Saved data entries

============

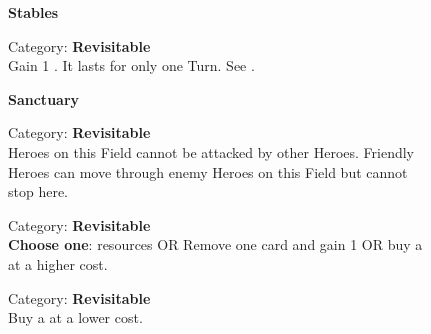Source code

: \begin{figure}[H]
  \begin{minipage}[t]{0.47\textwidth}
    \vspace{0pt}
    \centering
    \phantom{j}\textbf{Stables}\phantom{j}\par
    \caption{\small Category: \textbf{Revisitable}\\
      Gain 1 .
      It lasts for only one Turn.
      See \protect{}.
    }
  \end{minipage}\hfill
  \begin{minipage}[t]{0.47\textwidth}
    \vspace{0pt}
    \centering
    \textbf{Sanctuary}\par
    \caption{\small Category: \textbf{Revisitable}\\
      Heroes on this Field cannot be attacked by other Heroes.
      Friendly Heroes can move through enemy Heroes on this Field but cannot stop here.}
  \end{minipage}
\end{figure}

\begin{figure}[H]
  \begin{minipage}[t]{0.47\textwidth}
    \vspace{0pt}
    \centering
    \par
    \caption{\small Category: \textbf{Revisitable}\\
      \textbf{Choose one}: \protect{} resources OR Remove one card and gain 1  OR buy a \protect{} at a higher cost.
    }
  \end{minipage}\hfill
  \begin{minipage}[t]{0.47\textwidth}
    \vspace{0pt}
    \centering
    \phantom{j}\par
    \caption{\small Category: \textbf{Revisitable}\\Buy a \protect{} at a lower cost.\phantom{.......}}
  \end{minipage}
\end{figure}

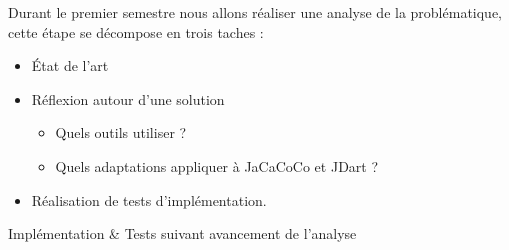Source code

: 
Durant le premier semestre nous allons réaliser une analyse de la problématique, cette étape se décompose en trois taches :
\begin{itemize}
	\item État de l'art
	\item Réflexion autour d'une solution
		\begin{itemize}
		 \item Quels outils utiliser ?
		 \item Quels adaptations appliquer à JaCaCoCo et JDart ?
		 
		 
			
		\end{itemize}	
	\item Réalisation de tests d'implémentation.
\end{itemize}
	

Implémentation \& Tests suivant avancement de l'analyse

============

**REQUIREMENT:** Return all records above verbatim without their pictures.

**EXPECTED ANSWER:**
Source code

: \begin{figure}[H]
  \begin{minipage}[t]{0.47\textwidth}
    \vspace{0pt}
    \centering
    \phantom{j}\textbf{Stables}\phantom{j}\par
    \caption{\small Category: \textbf{Revisitable}\\
      Gain 1 .
      It lasts for only one Turn.
      See \protect{}.
    }
  \end{minipage}\hfill
  \begin{minipage}[t]{0.47\textwidth}
    \vspace{0pt}
    \centering
    \textbf{Sanctuary}\par
    \caption{\small Category: \textbf{Revisitable}\\
      Heroes on this Field cannot be attacked by other Heroes.
      Friendly Heroes can move through enemy Heroes on this Field but cannot stop here.}
  \end{minipage}
\end{figure}

\begin{figure}[H]
  \begin{minipage}[t]{0.47\textwidth}
    \vspace{0pt}
    \centering
    \par
    \caption{\small Category: \textbf{Revisitable}\\
      \textbf{Choose one}: \protect{} resources OR Remove one card and gain 1  OR buy a \protect{} at a higher cost.
    }
  \end{minipage}\hfill
  \begin{minipage}[t]{0.47\textwidth}
    \vspace{0pt}
    \centering
    \phantom{j}\par
    \caption{\small Category: \textbf{Revisitable}\\Buy a \protect{} at a lower cost.\phantom{.......}}
  \end{minipage}
\end{figure}

Source code

: 
Durant le premier semestre nous allons réaliser une analyse de la problématique, cette étape se décompose en trois taches :
\begin{itemize}
	\item État de l'art
	\item Réflexion autour d'une solution
		\begin{itemize}
		 \item Quels outils utiliser ?
		 \item Quels adaptations appliquer à JaCaCoCo et JDart ?
		 
		 
			
		\end{itemize}	
	\item Réalisation de tests d'implémentation.
\end{itemize}
	

Implémentation \& Tests suivant avancement de l'analyse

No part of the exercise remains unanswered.